Les yeux du cœur
Il ne faut que vingt-quatre heures à un cœur pour cesser de battre, être réactivé par des machines puis transplanté dans le corps d’une autre personne. Vingt-quatre heures pour que la tragédie d’une vie qui se termine se transforme en un miracle pour quelqu’un qui pourra vivre la sienne plus longtemps.
Pendant ces longues heures où la vie est en sursis, le corps révèle toutefois son illisibilité à qui n’en connaît pas les codes: aux parents du jeune Simon, qui voient leur fils étendu sur un lit blanc et sa poitrine se soulever, qui entendent son cœur rythmer une vie dont on ne cesse de leur confirmer la disparition; au docteur Révol, impuissant à saisir, malgré les expériences hallucinatoires et les rayons X, les mystères sensoriels de la douleur; à Thomas Rémige, infirmier affecté aux procédures du don d’organes, qui chante pour explorer son propre corps et qui accompagne de lieds les dépouilles vidées de leur matière encore utile.
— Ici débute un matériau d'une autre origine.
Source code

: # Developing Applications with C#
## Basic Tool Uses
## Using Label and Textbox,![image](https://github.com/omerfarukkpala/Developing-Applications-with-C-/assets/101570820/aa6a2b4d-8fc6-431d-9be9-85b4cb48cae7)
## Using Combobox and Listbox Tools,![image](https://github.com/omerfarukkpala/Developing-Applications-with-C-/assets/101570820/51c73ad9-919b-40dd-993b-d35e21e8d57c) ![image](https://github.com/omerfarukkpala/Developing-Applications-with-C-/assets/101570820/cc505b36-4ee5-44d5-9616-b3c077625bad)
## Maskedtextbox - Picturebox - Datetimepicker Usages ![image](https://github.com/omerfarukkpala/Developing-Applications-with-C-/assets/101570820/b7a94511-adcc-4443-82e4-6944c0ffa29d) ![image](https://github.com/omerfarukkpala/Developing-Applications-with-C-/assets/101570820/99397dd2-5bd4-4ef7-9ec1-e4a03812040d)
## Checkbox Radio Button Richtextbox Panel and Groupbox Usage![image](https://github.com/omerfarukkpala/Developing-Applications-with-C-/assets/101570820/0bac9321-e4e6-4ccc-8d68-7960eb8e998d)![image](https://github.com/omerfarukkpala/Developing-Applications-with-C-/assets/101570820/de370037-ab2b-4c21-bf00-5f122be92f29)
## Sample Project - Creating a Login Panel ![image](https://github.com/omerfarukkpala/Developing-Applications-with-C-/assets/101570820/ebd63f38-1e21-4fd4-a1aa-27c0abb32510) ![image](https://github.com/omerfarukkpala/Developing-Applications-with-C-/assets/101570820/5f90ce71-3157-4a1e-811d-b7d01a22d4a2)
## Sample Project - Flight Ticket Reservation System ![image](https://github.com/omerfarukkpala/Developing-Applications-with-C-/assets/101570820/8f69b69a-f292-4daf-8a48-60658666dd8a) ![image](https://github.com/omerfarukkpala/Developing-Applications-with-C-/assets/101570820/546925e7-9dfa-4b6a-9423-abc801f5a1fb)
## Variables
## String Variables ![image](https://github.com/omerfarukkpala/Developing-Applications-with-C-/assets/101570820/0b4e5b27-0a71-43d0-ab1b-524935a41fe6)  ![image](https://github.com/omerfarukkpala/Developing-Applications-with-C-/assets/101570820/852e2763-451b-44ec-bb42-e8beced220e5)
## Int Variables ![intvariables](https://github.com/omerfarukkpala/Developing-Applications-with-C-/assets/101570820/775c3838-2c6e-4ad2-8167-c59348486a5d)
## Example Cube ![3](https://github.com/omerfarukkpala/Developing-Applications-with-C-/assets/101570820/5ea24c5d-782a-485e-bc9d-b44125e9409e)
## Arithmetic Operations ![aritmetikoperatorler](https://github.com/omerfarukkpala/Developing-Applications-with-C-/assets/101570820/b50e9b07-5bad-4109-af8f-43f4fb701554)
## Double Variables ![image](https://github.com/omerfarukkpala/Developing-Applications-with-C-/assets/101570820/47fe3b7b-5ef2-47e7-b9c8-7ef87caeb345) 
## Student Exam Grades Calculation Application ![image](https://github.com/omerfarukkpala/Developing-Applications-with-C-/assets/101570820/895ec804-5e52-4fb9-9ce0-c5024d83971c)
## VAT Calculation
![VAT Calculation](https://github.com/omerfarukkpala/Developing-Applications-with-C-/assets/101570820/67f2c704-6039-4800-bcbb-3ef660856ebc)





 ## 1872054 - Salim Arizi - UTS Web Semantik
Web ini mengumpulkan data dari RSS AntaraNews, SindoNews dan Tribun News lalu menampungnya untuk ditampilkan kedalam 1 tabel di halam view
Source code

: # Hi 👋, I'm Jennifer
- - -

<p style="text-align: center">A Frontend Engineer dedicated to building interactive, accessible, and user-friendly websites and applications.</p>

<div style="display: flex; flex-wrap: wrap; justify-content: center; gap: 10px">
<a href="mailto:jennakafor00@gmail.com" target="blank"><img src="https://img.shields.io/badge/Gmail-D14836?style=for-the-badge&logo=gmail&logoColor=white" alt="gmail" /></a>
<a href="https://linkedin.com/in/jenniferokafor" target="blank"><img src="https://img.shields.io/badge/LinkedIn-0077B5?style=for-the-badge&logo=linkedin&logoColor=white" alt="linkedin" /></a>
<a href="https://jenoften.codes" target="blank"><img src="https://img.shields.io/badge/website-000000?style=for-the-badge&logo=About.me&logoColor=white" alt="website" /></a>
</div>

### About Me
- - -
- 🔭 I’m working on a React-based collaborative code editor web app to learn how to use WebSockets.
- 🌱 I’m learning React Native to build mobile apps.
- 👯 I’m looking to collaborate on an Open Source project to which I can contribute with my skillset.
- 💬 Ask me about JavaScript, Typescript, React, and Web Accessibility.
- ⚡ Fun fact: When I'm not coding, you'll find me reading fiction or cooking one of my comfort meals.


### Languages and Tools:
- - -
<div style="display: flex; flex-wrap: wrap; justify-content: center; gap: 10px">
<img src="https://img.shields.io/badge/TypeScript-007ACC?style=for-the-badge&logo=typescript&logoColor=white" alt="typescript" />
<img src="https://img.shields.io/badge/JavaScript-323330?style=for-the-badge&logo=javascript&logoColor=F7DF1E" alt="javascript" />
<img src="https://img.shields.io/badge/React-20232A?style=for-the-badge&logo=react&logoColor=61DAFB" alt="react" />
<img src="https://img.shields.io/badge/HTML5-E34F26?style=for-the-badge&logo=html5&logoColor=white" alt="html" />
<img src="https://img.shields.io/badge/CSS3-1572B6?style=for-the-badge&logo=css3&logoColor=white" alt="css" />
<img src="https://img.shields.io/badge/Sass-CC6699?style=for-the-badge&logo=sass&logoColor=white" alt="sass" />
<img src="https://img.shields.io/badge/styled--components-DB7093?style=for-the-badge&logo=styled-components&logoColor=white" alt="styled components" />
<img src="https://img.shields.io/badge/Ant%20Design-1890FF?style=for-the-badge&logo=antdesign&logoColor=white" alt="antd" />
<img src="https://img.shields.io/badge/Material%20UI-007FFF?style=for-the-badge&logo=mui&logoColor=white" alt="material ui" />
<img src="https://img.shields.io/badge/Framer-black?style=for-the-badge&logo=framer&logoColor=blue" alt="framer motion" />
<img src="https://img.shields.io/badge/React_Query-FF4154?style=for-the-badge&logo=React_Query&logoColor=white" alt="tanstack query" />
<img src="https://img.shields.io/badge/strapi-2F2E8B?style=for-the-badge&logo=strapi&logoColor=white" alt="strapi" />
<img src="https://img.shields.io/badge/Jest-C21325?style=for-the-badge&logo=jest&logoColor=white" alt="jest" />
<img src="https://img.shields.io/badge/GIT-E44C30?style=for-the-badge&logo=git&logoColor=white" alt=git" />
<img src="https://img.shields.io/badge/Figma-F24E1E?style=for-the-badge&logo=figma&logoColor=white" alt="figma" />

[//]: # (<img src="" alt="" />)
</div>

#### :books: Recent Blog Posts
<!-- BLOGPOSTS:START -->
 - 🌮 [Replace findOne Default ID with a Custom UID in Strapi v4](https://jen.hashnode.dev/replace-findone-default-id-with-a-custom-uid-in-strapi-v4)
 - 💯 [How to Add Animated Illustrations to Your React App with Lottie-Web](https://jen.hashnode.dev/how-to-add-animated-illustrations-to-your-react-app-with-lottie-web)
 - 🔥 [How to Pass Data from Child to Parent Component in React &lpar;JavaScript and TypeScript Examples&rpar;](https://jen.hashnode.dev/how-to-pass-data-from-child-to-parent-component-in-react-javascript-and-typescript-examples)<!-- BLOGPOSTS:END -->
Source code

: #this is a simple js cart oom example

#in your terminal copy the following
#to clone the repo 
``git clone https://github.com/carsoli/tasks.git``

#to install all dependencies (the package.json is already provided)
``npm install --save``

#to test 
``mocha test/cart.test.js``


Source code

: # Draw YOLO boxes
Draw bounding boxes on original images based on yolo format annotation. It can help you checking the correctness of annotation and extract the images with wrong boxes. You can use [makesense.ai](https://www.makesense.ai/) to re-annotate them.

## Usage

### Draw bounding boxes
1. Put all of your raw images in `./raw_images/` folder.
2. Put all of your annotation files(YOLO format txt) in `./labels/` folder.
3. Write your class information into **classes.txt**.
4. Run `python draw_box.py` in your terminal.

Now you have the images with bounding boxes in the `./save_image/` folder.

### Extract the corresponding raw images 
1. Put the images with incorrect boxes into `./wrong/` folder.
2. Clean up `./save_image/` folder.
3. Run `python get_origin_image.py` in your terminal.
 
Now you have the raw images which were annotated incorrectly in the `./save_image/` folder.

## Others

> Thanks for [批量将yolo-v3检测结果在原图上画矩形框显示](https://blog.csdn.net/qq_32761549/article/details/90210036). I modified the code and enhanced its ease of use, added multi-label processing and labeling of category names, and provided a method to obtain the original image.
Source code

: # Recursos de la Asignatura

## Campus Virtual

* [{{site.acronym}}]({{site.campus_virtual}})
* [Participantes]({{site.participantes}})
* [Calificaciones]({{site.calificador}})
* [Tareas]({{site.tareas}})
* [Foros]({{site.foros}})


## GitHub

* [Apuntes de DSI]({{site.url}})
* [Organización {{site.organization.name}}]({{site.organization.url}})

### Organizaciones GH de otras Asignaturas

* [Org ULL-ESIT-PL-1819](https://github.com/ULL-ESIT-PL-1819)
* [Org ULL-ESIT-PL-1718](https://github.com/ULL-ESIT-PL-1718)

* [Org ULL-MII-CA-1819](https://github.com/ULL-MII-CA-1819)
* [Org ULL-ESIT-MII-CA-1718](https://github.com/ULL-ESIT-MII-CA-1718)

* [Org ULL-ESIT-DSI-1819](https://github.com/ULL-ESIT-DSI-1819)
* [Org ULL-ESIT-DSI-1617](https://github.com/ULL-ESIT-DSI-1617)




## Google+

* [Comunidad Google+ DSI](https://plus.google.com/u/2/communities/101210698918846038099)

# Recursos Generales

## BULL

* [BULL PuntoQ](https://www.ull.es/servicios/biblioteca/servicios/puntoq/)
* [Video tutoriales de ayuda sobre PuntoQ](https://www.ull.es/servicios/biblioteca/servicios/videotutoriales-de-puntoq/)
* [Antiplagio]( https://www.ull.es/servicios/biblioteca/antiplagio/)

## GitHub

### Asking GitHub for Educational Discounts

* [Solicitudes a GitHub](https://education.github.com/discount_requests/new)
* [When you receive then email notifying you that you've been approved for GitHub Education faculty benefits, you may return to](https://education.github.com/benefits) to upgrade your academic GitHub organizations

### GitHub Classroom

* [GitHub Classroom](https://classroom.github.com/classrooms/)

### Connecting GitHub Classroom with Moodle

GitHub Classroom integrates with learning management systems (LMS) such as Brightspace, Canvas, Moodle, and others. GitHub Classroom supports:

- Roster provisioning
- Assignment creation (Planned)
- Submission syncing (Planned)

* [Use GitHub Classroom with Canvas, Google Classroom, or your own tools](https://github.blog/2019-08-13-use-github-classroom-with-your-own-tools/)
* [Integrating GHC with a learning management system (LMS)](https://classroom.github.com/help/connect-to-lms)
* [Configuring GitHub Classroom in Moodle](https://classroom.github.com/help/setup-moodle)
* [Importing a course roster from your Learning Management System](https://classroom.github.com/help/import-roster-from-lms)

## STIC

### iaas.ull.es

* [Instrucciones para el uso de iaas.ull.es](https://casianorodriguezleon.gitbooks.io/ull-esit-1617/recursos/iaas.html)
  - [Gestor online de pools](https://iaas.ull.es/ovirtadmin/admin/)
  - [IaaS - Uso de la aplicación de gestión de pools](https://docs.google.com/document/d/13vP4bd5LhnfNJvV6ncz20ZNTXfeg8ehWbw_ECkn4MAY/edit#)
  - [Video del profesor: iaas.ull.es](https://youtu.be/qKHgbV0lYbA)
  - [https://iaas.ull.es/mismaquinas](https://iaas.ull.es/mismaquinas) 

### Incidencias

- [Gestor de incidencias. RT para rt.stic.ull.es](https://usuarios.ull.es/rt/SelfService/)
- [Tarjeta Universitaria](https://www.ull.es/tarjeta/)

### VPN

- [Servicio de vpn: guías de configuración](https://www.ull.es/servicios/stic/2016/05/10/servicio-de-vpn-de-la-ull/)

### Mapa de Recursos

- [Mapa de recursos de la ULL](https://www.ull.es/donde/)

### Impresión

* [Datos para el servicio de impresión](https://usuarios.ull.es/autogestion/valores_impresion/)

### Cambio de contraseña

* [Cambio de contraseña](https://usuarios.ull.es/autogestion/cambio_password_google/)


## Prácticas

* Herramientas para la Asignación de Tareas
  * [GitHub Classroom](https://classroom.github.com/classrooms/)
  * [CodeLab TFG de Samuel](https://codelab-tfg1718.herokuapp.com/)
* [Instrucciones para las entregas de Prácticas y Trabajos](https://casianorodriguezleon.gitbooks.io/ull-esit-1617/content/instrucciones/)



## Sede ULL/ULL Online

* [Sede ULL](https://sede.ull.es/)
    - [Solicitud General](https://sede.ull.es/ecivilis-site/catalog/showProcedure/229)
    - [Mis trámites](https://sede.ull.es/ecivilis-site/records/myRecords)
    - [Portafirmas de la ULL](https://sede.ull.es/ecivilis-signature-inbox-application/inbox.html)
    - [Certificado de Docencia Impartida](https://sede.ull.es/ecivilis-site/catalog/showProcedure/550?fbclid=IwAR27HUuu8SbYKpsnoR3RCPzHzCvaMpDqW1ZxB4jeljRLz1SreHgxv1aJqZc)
Le monde dont Réparer les vivants fait état repose sur cette fausse transparence du visible, sur la part mystérieuse du corps que la nature continue de dérober à la physique et à l’œil humain. Ainsi de la mer sur laquelle Simon aimait tant surfer, sa houle devant être lue et interprétée pour que la vague qui s’y cache se révèle à celui qui l’attend. De même, cette ambulance qui sort lentement de la foule en liesse qui la submerge transporte sans qu’on le voie un greffon, à la fois la mort et la vie. Si les vivants ne peuvent lire l’entièreté du monde qui les entoure, Maylis de Kerangal fait le pari que la littérature permet de connecter certains des signes qui échappent aux hommes, ces tropismes sarrautiens qui effleurent la conscience, les coïncidences inaperçues, «ce qui […] fait bondir, vomir, grossir, valser léger comme une plume ou peser comme une pierre», le cœur d’un jeune homme, d’une mère ou d’une amante. Kerangal inscrit ces différents rythmes des cœurs dans une phrase qui suit pas à pas les circonvolutions d’un temps dont les mouvements sont intimement liés aux hommes et à leurs paroles, paroles puissantes qui redessinent et révèlent le monde, «figent un état du corps» et marquent une rupture entre un temps où la vie est et un autre où elle n’est plus: «Simon […] est mort.»